* [What you are asked to do]: Find each line below that includes "Daily", then copy it.

* [Material to process]:
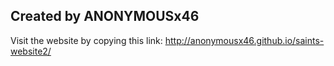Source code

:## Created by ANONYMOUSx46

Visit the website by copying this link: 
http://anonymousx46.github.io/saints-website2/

* * *

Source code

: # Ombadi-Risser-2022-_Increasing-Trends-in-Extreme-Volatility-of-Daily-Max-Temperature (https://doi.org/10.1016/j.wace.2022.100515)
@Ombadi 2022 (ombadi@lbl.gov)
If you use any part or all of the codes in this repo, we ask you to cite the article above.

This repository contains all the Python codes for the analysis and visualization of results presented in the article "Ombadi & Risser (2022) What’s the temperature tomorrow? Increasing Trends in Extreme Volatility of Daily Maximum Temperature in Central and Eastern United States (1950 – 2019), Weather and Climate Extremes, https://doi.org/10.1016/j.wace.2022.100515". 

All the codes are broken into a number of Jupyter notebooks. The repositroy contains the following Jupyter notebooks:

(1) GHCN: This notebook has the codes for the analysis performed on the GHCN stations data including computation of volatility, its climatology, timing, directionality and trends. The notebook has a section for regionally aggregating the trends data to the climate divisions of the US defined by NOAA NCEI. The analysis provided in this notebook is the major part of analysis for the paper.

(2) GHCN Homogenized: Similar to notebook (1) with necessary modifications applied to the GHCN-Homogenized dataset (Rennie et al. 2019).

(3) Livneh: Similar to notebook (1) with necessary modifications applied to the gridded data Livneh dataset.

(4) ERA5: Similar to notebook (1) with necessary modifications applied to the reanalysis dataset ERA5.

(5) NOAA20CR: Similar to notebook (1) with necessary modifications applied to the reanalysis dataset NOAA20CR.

* [Task solution]:
: # Ombadi-Risser-2022-_Increasing-Trends-in-Extreme-Volatility-of-Daily-Max-Temperature (https://doi.org/10.1016/j.wace.2022.100515)
This repository contains all the Python codes for the analysis and visualization of results presented in the article "Ombadi & Risser (2022) What’s the temperature tomorrow? Increasing Trends in Extreme Volatility of Daily Maximum Temperature in Central and Eastern United States (1950 – 2019), Weather and Climate Extremes, https://doi.org/10.1016/j.wace.2022.100515". 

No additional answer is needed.